Source texts of formatted documents
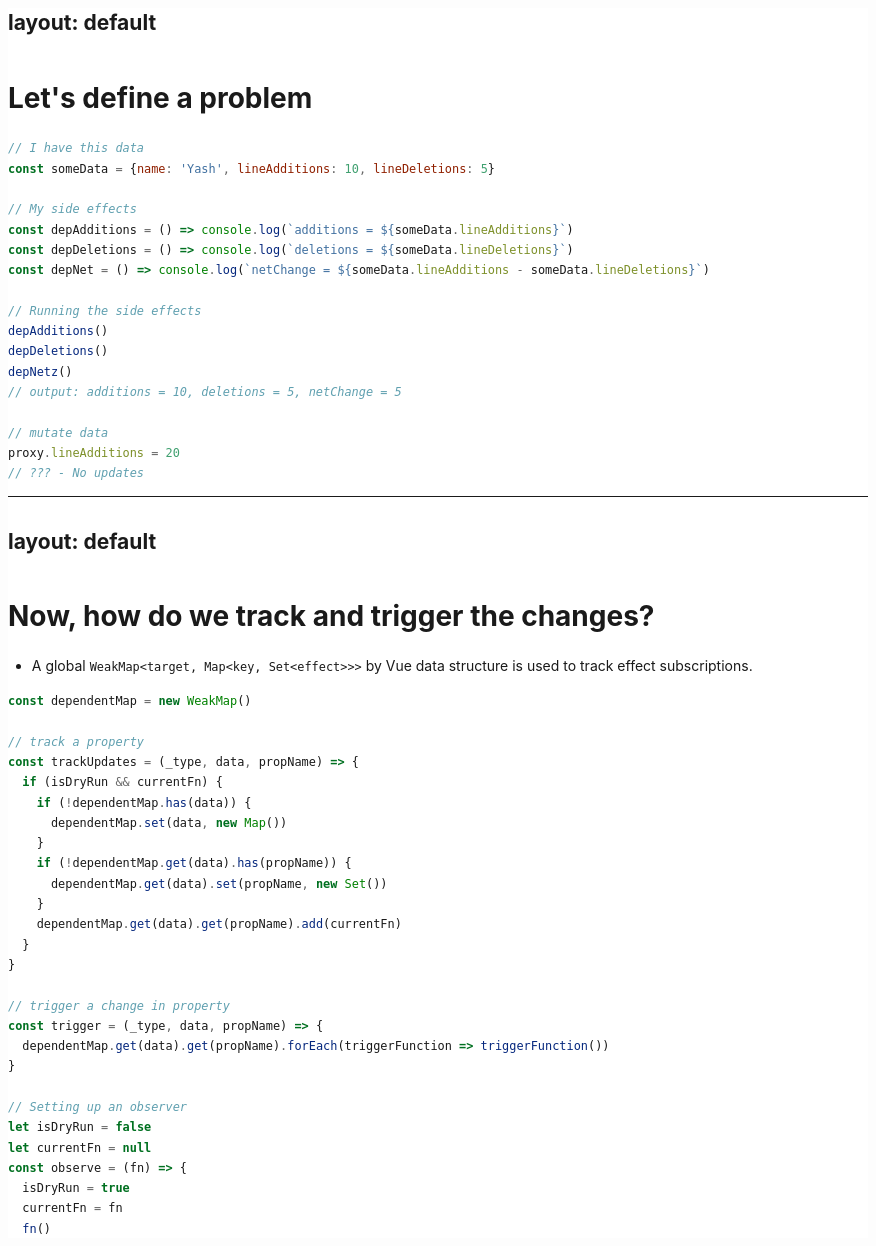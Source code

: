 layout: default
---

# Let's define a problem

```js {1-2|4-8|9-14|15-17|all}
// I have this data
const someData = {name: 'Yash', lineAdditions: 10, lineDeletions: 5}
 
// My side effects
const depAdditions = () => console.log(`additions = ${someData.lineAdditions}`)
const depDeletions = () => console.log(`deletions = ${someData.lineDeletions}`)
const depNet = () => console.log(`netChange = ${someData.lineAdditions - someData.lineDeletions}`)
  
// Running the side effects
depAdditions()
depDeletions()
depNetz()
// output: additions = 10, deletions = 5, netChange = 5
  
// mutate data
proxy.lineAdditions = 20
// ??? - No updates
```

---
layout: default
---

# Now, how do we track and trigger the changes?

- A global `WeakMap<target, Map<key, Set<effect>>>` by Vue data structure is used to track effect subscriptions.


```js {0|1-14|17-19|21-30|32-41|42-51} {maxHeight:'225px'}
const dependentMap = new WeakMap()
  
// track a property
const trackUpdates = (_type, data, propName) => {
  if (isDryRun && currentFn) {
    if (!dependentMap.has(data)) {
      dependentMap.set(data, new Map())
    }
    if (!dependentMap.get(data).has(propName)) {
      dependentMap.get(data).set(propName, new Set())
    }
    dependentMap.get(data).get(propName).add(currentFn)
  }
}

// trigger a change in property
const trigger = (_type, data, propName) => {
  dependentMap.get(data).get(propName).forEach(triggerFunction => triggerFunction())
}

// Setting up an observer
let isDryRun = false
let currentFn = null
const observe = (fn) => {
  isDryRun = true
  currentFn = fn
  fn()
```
---
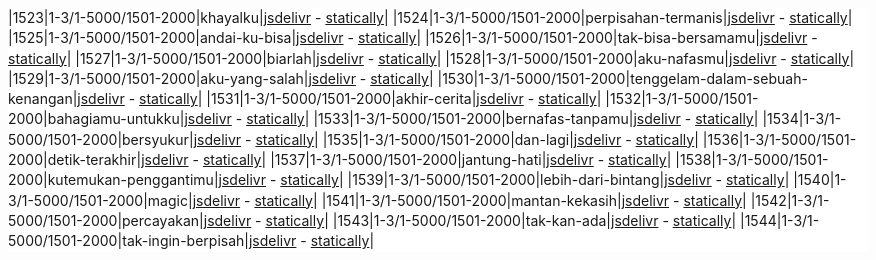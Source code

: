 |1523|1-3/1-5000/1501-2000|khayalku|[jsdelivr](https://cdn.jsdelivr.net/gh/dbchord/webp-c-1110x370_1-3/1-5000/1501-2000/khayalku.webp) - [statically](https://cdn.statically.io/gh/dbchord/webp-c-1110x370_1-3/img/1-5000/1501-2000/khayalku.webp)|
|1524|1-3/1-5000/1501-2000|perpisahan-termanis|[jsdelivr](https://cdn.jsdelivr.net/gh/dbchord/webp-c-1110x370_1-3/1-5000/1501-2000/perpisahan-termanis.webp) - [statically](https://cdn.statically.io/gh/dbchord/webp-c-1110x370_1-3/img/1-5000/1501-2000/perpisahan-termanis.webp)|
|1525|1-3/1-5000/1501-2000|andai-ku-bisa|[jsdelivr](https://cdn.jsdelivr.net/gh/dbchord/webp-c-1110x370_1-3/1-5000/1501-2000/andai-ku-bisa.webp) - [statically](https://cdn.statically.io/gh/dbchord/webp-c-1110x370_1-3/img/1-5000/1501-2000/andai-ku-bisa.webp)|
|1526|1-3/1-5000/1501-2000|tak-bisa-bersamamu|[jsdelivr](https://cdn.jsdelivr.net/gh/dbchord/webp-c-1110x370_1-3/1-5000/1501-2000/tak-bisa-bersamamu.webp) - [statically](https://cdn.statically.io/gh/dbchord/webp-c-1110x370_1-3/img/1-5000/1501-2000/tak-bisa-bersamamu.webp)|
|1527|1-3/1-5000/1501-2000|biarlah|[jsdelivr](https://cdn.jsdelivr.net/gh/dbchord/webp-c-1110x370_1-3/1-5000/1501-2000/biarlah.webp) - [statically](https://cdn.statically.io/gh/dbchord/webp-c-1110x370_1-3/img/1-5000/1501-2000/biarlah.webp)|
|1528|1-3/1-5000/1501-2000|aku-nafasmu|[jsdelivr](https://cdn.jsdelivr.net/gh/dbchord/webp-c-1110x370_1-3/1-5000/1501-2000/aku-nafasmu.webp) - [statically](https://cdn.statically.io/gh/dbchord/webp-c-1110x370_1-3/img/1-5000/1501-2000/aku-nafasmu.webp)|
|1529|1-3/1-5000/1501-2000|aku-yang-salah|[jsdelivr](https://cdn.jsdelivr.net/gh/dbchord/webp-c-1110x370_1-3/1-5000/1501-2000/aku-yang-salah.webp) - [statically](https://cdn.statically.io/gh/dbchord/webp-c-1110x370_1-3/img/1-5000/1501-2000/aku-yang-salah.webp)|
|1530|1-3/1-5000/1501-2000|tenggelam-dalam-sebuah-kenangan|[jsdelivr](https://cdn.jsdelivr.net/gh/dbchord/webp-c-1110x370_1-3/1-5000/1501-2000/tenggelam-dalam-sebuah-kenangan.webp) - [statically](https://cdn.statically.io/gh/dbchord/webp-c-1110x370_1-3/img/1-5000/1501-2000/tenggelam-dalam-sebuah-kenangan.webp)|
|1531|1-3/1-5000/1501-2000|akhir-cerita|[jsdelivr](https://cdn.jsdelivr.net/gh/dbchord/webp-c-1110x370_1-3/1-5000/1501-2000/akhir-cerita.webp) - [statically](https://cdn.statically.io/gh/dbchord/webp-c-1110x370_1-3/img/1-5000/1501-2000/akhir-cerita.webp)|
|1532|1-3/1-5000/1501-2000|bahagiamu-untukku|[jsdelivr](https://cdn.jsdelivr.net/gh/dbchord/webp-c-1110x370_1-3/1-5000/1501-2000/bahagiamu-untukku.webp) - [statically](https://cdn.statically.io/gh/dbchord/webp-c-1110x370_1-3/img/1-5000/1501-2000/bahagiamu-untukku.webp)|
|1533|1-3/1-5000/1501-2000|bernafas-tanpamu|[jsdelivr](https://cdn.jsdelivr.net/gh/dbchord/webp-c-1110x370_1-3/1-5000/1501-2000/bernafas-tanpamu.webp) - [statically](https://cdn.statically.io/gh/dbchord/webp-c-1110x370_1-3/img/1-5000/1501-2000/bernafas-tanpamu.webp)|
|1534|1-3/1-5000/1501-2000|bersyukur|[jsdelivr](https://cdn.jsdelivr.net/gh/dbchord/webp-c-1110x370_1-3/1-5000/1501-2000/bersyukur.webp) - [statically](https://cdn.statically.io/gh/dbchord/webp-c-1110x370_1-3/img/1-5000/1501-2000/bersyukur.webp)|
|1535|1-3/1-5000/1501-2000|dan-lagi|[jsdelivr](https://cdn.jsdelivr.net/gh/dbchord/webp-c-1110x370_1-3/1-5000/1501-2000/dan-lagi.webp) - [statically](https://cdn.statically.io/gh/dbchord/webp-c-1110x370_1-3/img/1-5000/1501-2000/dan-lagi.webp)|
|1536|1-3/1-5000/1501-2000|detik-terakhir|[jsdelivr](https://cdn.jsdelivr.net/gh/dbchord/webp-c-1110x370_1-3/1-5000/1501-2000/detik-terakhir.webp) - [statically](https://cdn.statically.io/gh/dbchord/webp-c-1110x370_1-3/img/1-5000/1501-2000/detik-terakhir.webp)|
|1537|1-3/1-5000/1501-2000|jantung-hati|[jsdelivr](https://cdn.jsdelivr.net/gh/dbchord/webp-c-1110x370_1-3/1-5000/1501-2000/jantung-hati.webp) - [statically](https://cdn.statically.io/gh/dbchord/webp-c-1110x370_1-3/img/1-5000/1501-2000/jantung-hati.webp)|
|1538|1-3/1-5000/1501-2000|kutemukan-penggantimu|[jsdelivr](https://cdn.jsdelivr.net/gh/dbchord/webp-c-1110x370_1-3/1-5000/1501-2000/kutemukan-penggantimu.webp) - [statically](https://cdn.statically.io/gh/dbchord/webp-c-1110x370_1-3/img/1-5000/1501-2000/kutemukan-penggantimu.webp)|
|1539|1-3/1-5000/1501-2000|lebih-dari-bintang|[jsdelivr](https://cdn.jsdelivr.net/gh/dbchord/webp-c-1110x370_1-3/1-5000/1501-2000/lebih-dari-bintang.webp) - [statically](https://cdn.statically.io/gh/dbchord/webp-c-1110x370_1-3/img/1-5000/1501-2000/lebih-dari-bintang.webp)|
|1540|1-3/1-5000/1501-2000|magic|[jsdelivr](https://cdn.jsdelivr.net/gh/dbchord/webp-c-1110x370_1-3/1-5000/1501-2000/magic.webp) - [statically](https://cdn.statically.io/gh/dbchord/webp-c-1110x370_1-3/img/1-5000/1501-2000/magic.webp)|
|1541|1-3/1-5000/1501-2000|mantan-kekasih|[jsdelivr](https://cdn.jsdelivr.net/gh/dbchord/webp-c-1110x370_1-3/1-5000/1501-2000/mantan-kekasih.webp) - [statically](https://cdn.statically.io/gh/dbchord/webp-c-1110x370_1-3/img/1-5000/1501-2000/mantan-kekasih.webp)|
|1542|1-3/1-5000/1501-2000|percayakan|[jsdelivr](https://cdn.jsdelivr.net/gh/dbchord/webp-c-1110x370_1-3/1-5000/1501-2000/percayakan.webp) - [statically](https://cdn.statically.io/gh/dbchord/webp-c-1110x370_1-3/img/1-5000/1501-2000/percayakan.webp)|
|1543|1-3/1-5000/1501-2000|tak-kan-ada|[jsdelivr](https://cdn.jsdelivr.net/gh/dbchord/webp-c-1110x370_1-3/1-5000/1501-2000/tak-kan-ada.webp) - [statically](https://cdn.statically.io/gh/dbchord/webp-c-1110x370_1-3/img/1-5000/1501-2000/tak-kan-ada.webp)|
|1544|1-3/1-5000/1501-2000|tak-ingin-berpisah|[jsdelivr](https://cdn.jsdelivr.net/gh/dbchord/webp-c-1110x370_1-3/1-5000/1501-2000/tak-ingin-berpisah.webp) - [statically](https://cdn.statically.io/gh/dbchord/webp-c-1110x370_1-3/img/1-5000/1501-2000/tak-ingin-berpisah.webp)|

▶ [TASK DESCRIPTION] Wherever a line of the data above contains "bisa", copy that line.

▶ [SOLUTION BELOW]
|1525|1-3/1-5000/1501-2000|andai-ku-bisa|[jsdelivr](https://cdn.jsdelivr.net/gh/dbchord/webp-c-1110x370_1-3/1-5000/1501-2000/andai-ku-bisa.webp) - [statically](https://cdn.statically.io/gh/dbchord/webp-c-1110x370_1-3/img/1-5000/1501-2000/andai-ku-bisa.webp)|
|1526|1-3/1-5000/1501-2000|tak-bisa-bersamamu|[jsdelivr](https://cdn.jsdelivr.net/gh/dbchord/webp-c-1110x370_1-3/1-5000/1501-2000/tak-bisa-bersamamu.webp) - [statically](https://cdn.statically.io/gh/dbchord/webp-c-1110x370_1-3/img/1-5000/1501-2000/tak-bisa-bersamamu.webp)|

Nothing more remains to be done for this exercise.